#### WHAT NEEDS TO BE DONE:
Report back every line from the entries below in which the word "と気になったことがきっかけです" occurs.

#### DATA FOR THIS EXERCISE:
* * * * * * *

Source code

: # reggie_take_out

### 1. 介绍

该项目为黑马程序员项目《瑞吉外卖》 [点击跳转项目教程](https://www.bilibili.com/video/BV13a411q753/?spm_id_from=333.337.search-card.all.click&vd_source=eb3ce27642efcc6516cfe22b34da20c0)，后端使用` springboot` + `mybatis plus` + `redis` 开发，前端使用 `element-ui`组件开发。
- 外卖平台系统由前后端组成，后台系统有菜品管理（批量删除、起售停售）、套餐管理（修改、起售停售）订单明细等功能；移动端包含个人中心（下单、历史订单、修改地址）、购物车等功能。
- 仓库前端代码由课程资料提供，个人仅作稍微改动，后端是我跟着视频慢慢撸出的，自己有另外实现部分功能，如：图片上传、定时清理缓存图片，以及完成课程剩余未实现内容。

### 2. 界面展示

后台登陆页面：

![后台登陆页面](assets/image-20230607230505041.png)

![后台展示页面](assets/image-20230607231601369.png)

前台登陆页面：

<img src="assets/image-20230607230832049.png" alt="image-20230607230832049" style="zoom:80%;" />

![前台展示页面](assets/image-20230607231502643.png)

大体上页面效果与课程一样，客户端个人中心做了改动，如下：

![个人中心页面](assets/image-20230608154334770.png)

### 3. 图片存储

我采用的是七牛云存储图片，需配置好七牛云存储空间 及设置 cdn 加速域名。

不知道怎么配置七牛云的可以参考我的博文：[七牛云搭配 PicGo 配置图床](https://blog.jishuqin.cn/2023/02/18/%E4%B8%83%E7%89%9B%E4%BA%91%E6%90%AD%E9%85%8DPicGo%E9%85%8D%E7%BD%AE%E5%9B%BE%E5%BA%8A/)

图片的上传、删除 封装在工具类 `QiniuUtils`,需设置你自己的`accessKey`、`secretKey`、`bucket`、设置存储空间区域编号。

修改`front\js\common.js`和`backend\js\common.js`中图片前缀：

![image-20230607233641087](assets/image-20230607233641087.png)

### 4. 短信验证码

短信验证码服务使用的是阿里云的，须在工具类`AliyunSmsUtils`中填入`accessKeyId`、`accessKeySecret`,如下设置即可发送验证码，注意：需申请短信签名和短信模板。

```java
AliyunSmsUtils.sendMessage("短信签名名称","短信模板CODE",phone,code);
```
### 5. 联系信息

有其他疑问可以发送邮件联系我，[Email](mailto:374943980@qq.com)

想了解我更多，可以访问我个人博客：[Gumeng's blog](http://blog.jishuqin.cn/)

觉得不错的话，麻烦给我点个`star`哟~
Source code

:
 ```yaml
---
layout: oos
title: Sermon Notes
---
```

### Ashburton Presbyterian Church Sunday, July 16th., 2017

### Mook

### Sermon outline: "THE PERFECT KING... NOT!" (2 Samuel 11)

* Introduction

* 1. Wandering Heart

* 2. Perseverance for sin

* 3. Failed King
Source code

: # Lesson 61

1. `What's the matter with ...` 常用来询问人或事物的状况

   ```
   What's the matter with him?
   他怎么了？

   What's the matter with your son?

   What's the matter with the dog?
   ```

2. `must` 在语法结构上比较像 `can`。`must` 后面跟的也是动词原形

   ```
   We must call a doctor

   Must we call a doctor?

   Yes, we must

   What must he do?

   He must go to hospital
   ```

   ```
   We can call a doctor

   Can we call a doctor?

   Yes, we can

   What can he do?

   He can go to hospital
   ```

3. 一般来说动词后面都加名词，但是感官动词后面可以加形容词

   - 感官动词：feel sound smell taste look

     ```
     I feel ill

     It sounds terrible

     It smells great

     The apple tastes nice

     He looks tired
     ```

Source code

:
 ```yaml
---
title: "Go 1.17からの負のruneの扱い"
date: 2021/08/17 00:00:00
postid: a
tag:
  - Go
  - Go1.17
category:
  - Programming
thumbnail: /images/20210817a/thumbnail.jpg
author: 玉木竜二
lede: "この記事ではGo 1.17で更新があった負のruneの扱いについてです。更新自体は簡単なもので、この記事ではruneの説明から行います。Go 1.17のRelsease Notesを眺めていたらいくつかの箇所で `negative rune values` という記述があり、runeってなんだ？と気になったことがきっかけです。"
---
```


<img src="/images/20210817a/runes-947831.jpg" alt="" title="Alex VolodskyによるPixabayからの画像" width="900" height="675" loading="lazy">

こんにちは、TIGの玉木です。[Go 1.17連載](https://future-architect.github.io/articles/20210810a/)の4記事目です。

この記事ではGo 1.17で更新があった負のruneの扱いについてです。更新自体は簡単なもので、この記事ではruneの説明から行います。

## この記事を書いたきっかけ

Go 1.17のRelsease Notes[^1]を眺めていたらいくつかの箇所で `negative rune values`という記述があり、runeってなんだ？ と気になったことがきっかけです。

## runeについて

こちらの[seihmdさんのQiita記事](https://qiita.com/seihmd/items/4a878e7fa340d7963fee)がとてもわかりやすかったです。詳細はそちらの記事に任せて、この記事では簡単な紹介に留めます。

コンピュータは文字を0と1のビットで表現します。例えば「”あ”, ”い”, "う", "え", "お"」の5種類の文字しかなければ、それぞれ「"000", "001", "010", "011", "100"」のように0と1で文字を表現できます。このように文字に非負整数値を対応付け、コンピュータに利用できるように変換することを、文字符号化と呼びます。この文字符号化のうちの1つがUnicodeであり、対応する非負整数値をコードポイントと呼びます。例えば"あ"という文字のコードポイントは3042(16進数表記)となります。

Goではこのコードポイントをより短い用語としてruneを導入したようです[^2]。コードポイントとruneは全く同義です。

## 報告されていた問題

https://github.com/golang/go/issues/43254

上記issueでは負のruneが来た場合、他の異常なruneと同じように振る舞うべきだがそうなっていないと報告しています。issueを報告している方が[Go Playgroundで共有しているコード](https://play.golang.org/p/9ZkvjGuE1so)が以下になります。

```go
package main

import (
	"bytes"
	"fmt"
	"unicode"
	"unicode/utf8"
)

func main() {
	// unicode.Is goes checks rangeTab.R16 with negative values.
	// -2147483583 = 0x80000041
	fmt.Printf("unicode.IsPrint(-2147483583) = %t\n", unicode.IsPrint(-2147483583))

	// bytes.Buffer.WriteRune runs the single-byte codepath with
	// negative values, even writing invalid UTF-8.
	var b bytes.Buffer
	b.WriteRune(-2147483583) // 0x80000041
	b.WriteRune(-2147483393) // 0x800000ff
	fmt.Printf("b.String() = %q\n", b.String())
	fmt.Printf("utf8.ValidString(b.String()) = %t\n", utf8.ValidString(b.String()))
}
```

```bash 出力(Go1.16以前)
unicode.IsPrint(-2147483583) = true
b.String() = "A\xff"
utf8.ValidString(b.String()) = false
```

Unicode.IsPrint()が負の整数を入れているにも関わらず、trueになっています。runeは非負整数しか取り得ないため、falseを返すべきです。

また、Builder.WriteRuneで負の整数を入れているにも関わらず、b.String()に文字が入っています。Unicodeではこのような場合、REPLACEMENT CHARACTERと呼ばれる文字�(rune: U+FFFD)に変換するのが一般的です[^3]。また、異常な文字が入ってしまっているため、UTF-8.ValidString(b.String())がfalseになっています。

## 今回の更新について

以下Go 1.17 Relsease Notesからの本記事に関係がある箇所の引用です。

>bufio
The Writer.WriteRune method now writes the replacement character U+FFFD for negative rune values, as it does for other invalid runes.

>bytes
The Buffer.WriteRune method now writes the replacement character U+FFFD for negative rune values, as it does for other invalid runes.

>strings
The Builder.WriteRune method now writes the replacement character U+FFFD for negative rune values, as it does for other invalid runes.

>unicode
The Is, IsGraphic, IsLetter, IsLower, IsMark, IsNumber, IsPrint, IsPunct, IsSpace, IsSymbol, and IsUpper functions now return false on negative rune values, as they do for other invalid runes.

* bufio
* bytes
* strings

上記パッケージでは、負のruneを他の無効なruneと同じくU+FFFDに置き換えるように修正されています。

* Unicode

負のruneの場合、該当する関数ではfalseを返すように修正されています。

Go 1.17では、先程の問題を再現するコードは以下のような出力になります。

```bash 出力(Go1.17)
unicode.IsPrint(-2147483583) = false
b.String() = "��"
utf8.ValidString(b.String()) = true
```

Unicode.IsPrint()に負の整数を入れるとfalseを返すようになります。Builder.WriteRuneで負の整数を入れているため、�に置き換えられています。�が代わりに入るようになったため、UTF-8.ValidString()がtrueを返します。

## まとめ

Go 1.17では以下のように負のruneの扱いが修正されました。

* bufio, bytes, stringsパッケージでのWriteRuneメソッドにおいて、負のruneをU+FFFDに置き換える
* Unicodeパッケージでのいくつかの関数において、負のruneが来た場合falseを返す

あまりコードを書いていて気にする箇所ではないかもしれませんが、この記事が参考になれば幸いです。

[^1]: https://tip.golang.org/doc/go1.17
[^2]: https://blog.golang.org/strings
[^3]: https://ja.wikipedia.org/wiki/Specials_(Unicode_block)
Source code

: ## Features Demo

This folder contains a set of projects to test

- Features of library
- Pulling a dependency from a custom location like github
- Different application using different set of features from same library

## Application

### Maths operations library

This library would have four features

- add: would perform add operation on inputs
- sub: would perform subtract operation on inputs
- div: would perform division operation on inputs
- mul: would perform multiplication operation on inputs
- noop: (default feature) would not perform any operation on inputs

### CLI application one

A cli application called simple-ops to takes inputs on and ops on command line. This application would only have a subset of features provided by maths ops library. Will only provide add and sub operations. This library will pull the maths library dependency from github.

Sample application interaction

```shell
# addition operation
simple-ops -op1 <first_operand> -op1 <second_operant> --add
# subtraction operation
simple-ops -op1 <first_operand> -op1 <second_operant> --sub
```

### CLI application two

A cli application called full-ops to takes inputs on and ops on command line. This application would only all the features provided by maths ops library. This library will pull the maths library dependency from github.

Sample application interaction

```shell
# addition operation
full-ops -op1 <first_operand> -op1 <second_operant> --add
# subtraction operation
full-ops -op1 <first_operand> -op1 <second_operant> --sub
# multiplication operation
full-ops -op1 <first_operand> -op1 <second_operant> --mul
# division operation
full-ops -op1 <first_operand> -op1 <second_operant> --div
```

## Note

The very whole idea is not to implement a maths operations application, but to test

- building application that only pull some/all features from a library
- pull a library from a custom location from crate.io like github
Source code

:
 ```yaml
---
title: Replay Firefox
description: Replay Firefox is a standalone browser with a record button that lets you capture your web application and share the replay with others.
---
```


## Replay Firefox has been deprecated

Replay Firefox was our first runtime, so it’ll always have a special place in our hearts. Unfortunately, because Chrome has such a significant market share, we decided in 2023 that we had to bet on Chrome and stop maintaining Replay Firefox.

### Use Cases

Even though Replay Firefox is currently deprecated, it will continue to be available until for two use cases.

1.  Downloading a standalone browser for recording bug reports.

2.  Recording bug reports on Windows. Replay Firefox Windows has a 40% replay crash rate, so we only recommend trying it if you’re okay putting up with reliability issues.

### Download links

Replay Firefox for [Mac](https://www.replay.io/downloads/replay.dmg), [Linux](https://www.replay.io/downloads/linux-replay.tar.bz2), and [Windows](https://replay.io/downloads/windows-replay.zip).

* * * * * * *

#### OUTPUT FOR THIS TASK:
lede: "この記事ではGo 1.17で更新があった負のruneの扱いについてです。更新自体は簡単なもので、この記事ではruneの説明から行います。Go 1.17のRelsease Notesを眺めていたらいくつかの箇所で `negative rune values` という記述があり、runeってなんだ？と気になったことがきっかけです。"
Go 1.17のRelsease Notes[^1]を眺めていたらいくつかの箇所で `negative rune values`という記述があり、runeってなんだ？ と気になったことがきっかけです。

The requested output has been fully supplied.